## TASK DETAILS:
Among the records below, find each line that includes the string "daily" and copy it.

## SOURCE DATA:
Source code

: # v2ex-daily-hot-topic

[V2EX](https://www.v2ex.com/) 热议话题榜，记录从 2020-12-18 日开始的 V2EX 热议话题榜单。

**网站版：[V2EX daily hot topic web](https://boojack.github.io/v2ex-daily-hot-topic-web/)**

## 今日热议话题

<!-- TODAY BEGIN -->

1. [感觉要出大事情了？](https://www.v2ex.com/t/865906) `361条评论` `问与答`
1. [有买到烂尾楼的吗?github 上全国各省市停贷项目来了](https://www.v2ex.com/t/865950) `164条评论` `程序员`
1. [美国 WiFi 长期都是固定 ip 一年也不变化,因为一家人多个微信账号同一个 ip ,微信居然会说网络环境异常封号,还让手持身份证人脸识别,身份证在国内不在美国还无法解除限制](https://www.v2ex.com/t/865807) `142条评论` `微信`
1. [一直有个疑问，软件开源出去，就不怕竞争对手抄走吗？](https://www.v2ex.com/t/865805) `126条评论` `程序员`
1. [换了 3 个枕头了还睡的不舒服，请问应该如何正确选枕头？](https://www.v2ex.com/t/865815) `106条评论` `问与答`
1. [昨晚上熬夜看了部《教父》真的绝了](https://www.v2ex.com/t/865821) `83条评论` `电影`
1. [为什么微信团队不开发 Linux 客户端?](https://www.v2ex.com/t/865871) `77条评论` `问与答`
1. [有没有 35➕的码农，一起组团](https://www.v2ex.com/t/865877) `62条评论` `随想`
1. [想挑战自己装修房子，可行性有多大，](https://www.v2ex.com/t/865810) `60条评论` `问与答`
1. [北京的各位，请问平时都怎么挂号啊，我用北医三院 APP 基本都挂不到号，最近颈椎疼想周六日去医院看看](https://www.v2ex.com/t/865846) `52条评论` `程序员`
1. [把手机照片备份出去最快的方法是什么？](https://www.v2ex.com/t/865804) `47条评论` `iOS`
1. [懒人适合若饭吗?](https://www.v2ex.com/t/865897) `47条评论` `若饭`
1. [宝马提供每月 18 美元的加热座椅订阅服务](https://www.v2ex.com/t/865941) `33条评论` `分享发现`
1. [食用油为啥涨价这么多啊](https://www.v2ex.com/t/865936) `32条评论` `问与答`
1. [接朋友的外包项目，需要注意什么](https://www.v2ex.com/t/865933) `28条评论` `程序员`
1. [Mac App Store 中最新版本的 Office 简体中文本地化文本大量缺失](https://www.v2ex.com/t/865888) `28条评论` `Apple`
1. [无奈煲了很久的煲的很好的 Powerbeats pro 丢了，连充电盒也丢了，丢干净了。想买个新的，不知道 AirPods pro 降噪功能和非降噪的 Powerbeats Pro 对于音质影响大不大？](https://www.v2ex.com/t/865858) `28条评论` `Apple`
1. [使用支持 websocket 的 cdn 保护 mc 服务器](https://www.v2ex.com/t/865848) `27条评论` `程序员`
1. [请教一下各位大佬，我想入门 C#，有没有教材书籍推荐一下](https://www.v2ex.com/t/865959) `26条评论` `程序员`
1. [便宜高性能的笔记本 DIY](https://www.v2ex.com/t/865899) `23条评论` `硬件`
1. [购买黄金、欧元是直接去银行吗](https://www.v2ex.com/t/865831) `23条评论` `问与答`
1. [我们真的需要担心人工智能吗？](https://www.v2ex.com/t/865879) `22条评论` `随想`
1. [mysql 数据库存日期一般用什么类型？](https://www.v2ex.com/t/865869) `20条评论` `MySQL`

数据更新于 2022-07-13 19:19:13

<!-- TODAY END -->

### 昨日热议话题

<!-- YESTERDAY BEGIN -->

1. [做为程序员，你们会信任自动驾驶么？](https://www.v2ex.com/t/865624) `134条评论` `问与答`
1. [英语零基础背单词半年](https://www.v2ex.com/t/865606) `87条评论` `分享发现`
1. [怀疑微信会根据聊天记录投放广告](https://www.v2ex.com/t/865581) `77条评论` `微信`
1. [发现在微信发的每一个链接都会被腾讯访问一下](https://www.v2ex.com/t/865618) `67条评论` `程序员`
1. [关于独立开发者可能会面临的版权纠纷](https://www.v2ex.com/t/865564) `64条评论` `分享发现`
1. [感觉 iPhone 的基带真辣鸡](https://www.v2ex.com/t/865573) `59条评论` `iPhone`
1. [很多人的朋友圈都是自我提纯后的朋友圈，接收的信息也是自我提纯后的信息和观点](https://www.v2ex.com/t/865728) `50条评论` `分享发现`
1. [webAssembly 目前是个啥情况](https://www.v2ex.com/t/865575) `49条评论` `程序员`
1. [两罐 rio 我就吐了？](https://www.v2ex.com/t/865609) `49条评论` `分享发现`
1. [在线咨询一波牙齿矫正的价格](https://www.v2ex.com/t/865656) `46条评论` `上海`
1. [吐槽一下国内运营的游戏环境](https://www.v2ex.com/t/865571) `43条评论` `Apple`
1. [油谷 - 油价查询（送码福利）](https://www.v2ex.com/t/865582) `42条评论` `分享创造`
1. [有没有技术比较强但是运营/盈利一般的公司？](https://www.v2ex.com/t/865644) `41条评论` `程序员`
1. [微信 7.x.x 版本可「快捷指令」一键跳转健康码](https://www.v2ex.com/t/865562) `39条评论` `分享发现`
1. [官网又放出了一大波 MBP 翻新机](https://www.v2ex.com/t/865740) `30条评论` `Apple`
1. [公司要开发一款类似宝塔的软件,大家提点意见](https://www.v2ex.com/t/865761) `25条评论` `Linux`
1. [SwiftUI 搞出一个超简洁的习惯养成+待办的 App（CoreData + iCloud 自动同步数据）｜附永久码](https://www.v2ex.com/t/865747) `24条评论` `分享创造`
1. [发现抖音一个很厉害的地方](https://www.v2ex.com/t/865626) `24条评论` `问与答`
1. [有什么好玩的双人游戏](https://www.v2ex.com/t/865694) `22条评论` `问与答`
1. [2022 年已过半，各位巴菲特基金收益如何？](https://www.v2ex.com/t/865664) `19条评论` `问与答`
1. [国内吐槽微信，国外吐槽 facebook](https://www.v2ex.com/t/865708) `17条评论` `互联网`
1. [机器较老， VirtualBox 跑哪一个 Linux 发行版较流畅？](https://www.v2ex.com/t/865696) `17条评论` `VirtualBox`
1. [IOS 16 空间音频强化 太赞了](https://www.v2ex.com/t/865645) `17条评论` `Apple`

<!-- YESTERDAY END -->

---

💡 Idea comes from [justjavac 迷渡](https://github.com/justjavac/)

## ANSWER TO THIS TASK:
: # v2ex-daily-hot-topic
**网站版：[V2EX daily hot topic web](https://boojack.github.io/v2ex-daily-hot-topic-web/)**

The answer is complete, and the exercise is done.